BRIEF – Whatever appears in the records, retype it exactly, except for the pictures.

GIVEN INFORMATION –
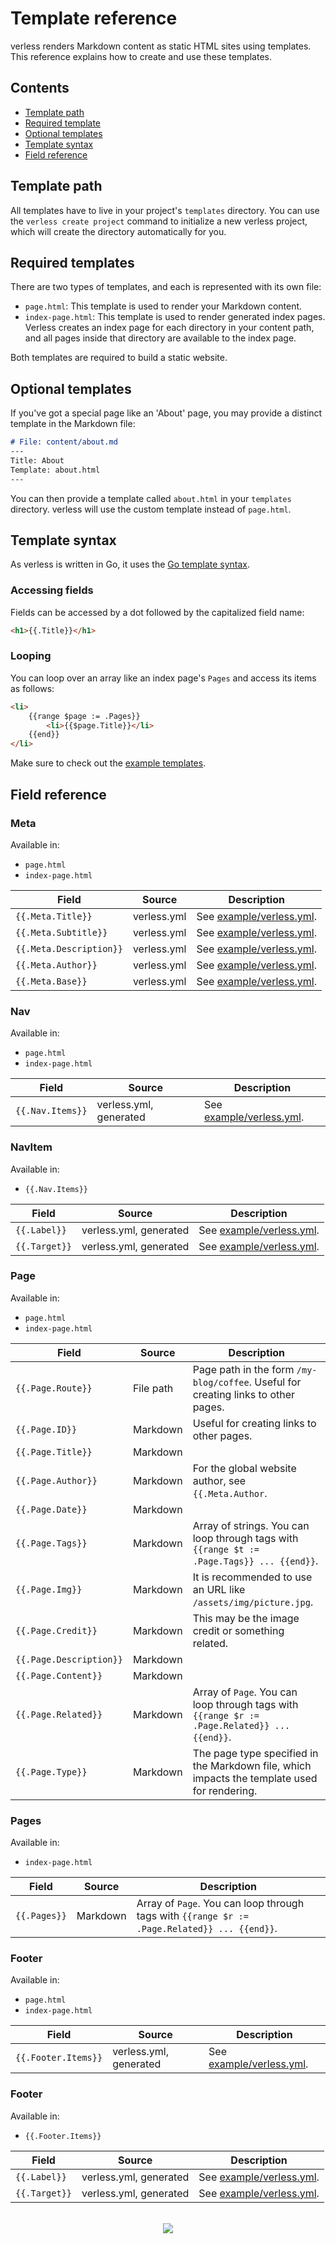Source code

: # Template reference

verless renders Markdown content as static HTML sites using templates. This reference explains how to create and use
these templates.

## Contents

* [Template path](#template-path)
* [Required template](#required-templates)
* [Optional templates](#optional-templates)
* [Template syntax](#template-syntax)
* [Field reference](#field-reference)

## Template path

All templates have to live in your project's `templates` directory. You can use the `verless create project` command
to initialize a new verless project, which will create the directory automatically for you.

## Required templates

There are two types of templates, and each is represented with its own file:

* `page.html`: This template is used to render your Markdown content.
* `index-page.html`: This template is used to render generated index pages. Verless creates an index page for each
directory in your content path, and all pages inside that directory are available to the index page.

Both templates are required to build a static website.

## Optional templates

If you've got a special page like an 'About' page, you may provide a distinct template in the Markdown file:

```markdown
# File: content/about.md
---
Title: About
Template: about.html
---
```

You can then provide a template called `about.html` in your `templates` directory. verless will use the custom template
instead of `page.html`.

## Template syntax

As verless is written in Go, it uses the [Go template syntax](https://golang.org/pkg/text/template/).

### Accessing fields

Fields can be accessed by a dot followed by the capitalized field name:

```html
<h1>{{.Title}}</h1>
``` 

### Looping

You can loop over an array like an index page's `Pages` and access its items as follows:

```html
<li>
    {{range $page := .Pages}}
        <li>{{$page.Title}}</li>
    {{end}}
</li>
```

Make sure to check out the [example templates](https://github.com/verless/verless/tree/master/example/templates).

## Field reference

### Meta

Available in:
* `page.html`
* `index-page.html`

| Field                   | Source      | Description                                                                                    |
|-------------------------|-------------|------------------------------------------------------------------------------------------------|
| `{{.Meta.Title}}`       | verless.yml | See [example/verless.yml](https://github.com/verless/verless/blob/master/example/verless.yml). |
| `{{.Meta.Subtitle}}`    | verless.yml | See [example/verless.yml](https://github.com/verless/verless/blob/master/example/verless.yml). |
| `{{.Meta.Description}}` | verless.yml | See [example/verless.yml](https://github.com/verless/verless/blob/master/example/verless.yml). |
| `{{.Meta.Author}}`      | verless.yml | See [example/verless.yml](https://github.com/verless/verless/blob/master/example/verless.yml). |
| `{{.Meta.Base}}`        | verless.yml | See [example/verless.yml](https://github.com/verless/verless/blob/master/example/verless.yml). |

### Nav

Available in:
* `page.html`
* `index-page.html`

| Field            | Source                 | Description                                                                                    |
|------------------|------------------------|------------------------------------------------------------------------------------------------|
| `{{.Nav.Items}}` | verless.yml, generated | See [example/verless.yml](https://github.com/verless/verless/blob/master/example/verless.yml). |

### NavItem

Available in:
* `{{.Nav.Items}}`

| Field         | Source                 | Description                                                                                    |
|---------------|------------------------|------------------------------------------------------------------------------------------------|
| `{{.Label}}`  | verless.yml, generated | See [example/verless.yml](https://github.com/verless/verless/blob/master/example/verless.yml). |
| `{{.Target}}` | verless.yml, generated | See [example/verless.yml](https://github.com/verless/verless/blob/master/example/verless.yml). |

### Page

Available in:
* `page.html`
* `index-page.html`

| Field                   | Source    | Description                                                                                      |
|-------------------------|-----------|--------------------------------------------------------------------------------------------------|
| `{{.Page.Route}}`       | File path | Page path in the form `/my-blog/coffee`. Useful for creating links to other pages.               |
| `{{.Page.ID}}`          | Markdown  | Useful for creating links to other pages.                                                        |
| `{{.Page.Title}}`       | Markdown  |                                                                                                  |
| `{{.Page.Author}}`      | Markdown  | For the global website author, see `{{.Meta.Author`.                                             |
| `{{.Page.Date}}`        | Markdown  |                                                                                                  |
| `{{.Page.Tags}}`        | Markdown  | Array of strings. You can loop through tags with `{{range $t := .Page.Tags}} ... {{end}}`.       |
| `{{.Page.Img}}`         | Markdown  | It is recommended to use an URL like `/assets/img/picture.jpg`.                                  |
| `{{.Page.Credit}}`      | Markdown  | This may be the image credit or something related.                                               |
| `{{.Page.Description}}` | Markdown  |                                                                                                  |
| `{{.Page.Content}}`     | Markdown  |                                                                                                  |
| `{{.Page.Related}}`     | Markdown  | Array of `Page`. You can loop through tags with `{{range $r := .Page.Related}} ... {{end}}`.     |
| `{{.Page.Type}}`        | Markdown  | The page type specified in the Markdown file, which impacts the template used for rendering.     |

### Pages

Available in:
* `index-page.html`

| Field        | Source      | Description                                                                                  |
|--------------|-------------|----------------------------------------------------------------------------------------------|
| `{{.Pages}}` | Markdown    | Array of `Page`. You can loop through tags with `{{range $r := .Page.Related}} ... {{end}}`. |

### Footer

Available in:
* `page.html`
* `index-page.html`

| Field               | Source                 | Description                                                                                    |
|---------------------|------------------------|------------------------------------------------------------------------------------------------|
| `{{.Footer.Items}}` | verless.yml, generated | See [example/verless.yml](https://github.com/verless/verless/blob/master/example/verless.yml). |

### Footer

Available in:
* `{{.Footer.Items}}`

| Field         | Source                 | Description                                                                                    |
|---------------|------------------------|------------------------------------------------------------------------------------------------|
| `{{.Label}}`  | verless.yml, generated | See [example/verless.yml](https://github.com/verless/verless/blob/master/example/verless.yml). |
| `{{.Target}}` | verless.yml, generated | See [example/verless.yml](https://github.com/verless/verless/blob/master/example/verless.yml). |

<p align="center">
<br>
<a href="https://github.com/verless/verless"><img src="https://verless.dominikbraun.io/assets/img/icon-light.png"></a>
</p>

SOLUTION BELOW –
Source code

: # Template reference

verless renders Markdown content as static HTML sites using templates. This reference explains how to create and use
these templates.

## Contents

* [Template path](#template-path)
* [Required template](#required-templates)
* [Optional templates](#optional-templates)
* [Template syntax](#template-syntax)
* [Field reference](#field-reference)

## Template path

All templates have to live in your project's `templates` directory. You can use the `verless create project` command
to initialize a new verless project, which will create the directory automatically for you.

## Required templates

There are two types of templates, and each is represented with its own file:

* `page.html`: This template is used to render your Markdown content.
* `index-page.html`: This template is used to render generated index pages. Verless creates an index page for each
directory in your content path, and all pages inside that directory are available to the index page.

Both templates are required to build a static website.

## Optional templates

If you've got a special page like an 'About' page, you may provide a distinct template in the Markdown file:

```markdown
# File: content/about.md
---
Title: About
Template: about.html
---
```

You can then provide a template called `about.html` in your `templates` directory. verless will use the custom template
instead of `page.html`.

## Template syntax

As verless is written in Go, it uses the [Go template syntax](https://golang.org/pkg/text/template/).

### Accessing fields

Fields can be accessed by a dot followed by the capitalized field name:

```html
<h1>{{.Title}}</h1>
``` 

### Looping

You can loop over an array like an index page's `Pages` and access its items as follows:

```html
<li>
    {{range $page := .Pages}}
        <li>{{$page.Title}}</li>
    {{end}}
</li>
```

Make sure to check out the [example templates](https://github.com/verless/verless/tree/master/example/templates).

## Field reference

### Meta

Available in:
* `page.html`
* `index-page.html`

| Field                   | Source      | Description                                                                                    |
|-------------------------|-------------|------------------------------------------------------------------------------------------------|
| `{{.Meta.Title}}`       | verless.yml | See [example/verless.yml](https://github.com/verless/verless/blob/master/example/verless.yml). |
| `{{.Meta.Subtitle}}`    | verless.yml | See [example/verless.yml](https://github.com/verless/verless/blob/master/example/verless.yml). |
| `{{.Meta.Description}}` | verless.yml | See [example/verless.yml](https://github.com/verless/verless/blob/master/example/verless.yml). |
| `{{.Meta.Author}}`      | verless.yml | See [example/verless.yml](https://github.com/verless/verless/blob/master/example/verless.yml). |
| `{{.Meta.Base}}`        | verless.yml | See [example/verless.yml](https://github.com/verless/verless/blob/master/example/verless.yml). |

### Nav

Available in:
* `page.html`
* `index-page.html`

| Field            | Source                 | Description                                                                                    |
|------------------|------------------------|------------------------------------------------------------------------------------------------|
| `{{.Nav.Items}}` | verless.yml, generated | See [example/verless.yml](https://github.com/verless/verless/blob/master/example/verless.yml). |

### NavItem

Available in:
* `{{.Nav.Items}}`

| Field         | Source                 | Description                                                                                    |
|---------------|------------------------|------------------------------------------------------------------------------------------------|
| `{{.Label}}`  | verless.yml, generated | See [example/verless.yml](https://github.com/verless/verless/blob/master/example/verless.yml). |
| `{{.Target}}` | verless.yml, generated | See [example/verless.yml](https://github.com/verless/verless/blob/master/example/verless.yml). |

### Page

Available in:
* `page.html`
* `index-page.html`

| Field                   | Source    | Description                                                                                      |
|-------------------------|-----------|--------------------------------------------------------------------------------------------------|
| `{{.Page.Route}}`       | File path | Page path in the form `/my-blog/coffee`. Useful for creating links to other pages.               |
| `{{.Page.ID}}`          | Markdown  | Useful for creating links to other pages.                                                        |
| `{{.Page.Title}}`       | Markdown  |                                                                                                  |
| `{{.Page.Author}}`      | Markdown  | For the global website author, see `{{.Meta.Author`.                                             |
| `{{.Page.Date}}`        | Markdown  |                                                                                                  |
| `{{.Page.Tags}}`        | Markdown  | Array of strings. You can loop through tags with `{{range $t := .Page.Tags}} ... {{end}}`.       |
| `{{.Page.Img}}`         | Markdown  | It is recommended to use an URL like `/assets/img/picture.jpg`.                                  |
| `{{.Page.Credit}}`      | Markdown  | This may be the image credit or something related.                                               |
| `{{.Page.Description}}` | Markdown  |                                                                                                  |
| `{{.Page.Content}}`     | Markdown  |                                                                                                  |
| `{{.Page.Related}}`     | Markdown  | Array of `Page`. You can loop through tags with `{{range $r := .Page.Related}} ... {{end}}`.     |
| `{{.Page.Type}}`        | Markdown  | The page type specified in the Markdown file, which impacts the template used for rendering.     |

### Pages

Available in:
* `index-page.html`

| Field        | Source      | Description                                                                                  |
|--------------|-------------|----------------------------------------------------------------------------------------------|
| `{{.Pages}}` | Markdown    | Array of `Page`. You can loop through tags with `{{range $r := .Page.Related}} ... {{end}}`. |

### Footer

Available in:
* `page.html`
* `index-page.html`

| Field               | Source                 | Description                                                                                    |
|---------------------|------------------------|------------------------------------------------------------------------------------------------|
| `{{.Footer.Items}}` | verless.yml, generated | See [example/verless.yml](https://github.com/verless/verless/blob/master/example/verless.yml). |

### Footer

Available in:
* `{{.Footer.Items}}`

| Field         | Source                 | Description                                                                                    |
|---------------|------------------------|------------------------------------------------------------------------------------------------|
| `{{.Label}}`  | verless.yml, generated | See [example/verless.yml](https://github.com/verless/verless/blob/master/example/verless.yml). |
| `{{.Target}}` | verless.yml, generated | See [example/verless.yml](https://github.com/verless/verless/blob/master/example/verless.yml). |

<p align="center">
<br>
<a href="https://github.com/verless/verless"><img src="https://verless.dominikbraun.io/assets/img/icon-light.png"></a>
</p>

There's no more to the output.